June 28, July 31 and October 1 are to be pencilled in your diary as they will be the dates when the Government further opens up travel as we hopefully ease our way out of this pandemic.
Do not under-estimate the impact of the removal of the Permission To Travel Form from May 17. This means anyone can travel overseas without needing a reason, and won’t need to be interrogated North Korea-style by armed police at the airport.
I understand the Government will reveal which countries are in the new traffic light colours of red, amber and green on either May 6 or 7.
As global data is updated on Thursday each week, this enables the Government to take stock of the latest data on May 6 and then publish its thoughts on how countries will be rated.
I still understand from high-level sources, and believe, all of Europe, and countries such as Turkey, will be either amber or green in the first traffic light map.

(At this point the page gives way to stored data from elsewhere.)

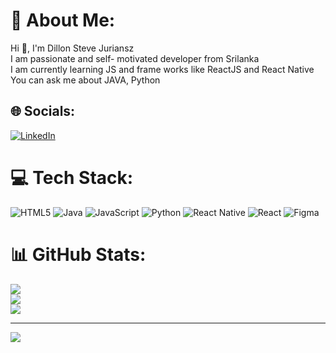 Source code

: # 💫 About Me:
Hi 👋, I'm Dillon Steve Juriansz<br>I am passionate and self- motivated developer from Srilanka<br>I am currently learning JS and frame works like ReactJS and React Native<br>You can ask me about JAVA, Python


## 🌐 Socials:
[![LinkedIn](https://img.shields.io/badge/LinkedIn-%230077B5.svg?logo=linkedin&logoColor=white)](https://linkedin.com/in/dillon-sj) 

# 💻 Tech Stack:
![HTML5](https://img.shields.io/badge/html5-%23E34F26.svg?style=for-the-badge&logo=html5&logoColor=white) ![Java](https://img.shields.io/badge/java-%23ED8B00.svg?style=for-the-badge&logo=openjdk&logoColor=white) ![JavaScript](https://img.shields.io/badge/javascript-%23323330.svg?style=for-the-badge&logo=javascript&logoColor=%23F7DF1E) ![Python](https://img.shields.io/badge/python-3670A0?style=for-the-badge&logo=python&logoColor=ffdd54) ![React Native](https://img.shields.io/badge/react_native-%2320232a.svg?style=for-the-badge&logo=react&logoColor=%2361DAFB) ![React](https://img.shields.io/badge/react-%2320232a.svg?style=for-the-badge&logo=react&logoColor=%2361DAFB) ![Figma](https://img.shields.io/badge/figma-%23F24E1E.svg?style=for-the-badge&logo=figma&logoColor=white)
# 📊 GitHub Stats:
![](https://github-readme-stats.vercel.app/api?username=dillon-sj&theme=onedark&hide_border=false&include_all_commits=true&count_private=true)<br/>
![](https://github-readme-streak-stats.herokuapp.com/?user=dillon-sj&theme=onedark&hide_border=false)<br/>
![](https://github-readme-stats.vercel.app/api/top-langs/?username=dillon-sj&theme=onedark&hide_border=false&include_all_commits=true&count_private=true&layout=compact)

---
[![](https://visitcount.itsvg.in/api?id=dillon-sj&icon=2&color=6)](https://visitcount.itsvg.in)

<!-- Proudly created with GPRM ( https://gprm.itsvg.in ) -->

Add to that green possibilities such as Israel, Barbados, Morocco, Maldives, Seychelles, Grenada, St Lucia, Antigua and the British Overseas Territories and it’s easy to see why 20-30 countries could be green from the outset.
The US will go green before July 4 as President Biden reopens borders to the British as part of a reciprocal deal. At the same time as the traffic lights, the Government will be publishing a Covid-19 charter outlining consumer rights on travel. This will cover off what consumers can expect if a country changes colour at short notice and how they can seek a refund or rebook.
The Government will also reveal more about how those who have been fully vaccinated will be able to escape self-isolation at home for 10 days when returning from an amber country. A test may still be needed but someone fully vaccinated will not need to stay at home. Cabinet Office papers confirm this is being studied in detail.
The US has already led the way here, saying that US citizens who’ve been fully jabbed don’t have to quarantine at all when they get back but merely have to take a PCR test on day three of their return.
Then, on May 10, the PM is expected to give the go-ahead for travel overseas to begin. This is the one-week notice period he has already set out before opening up the next phase of undoing lockdown.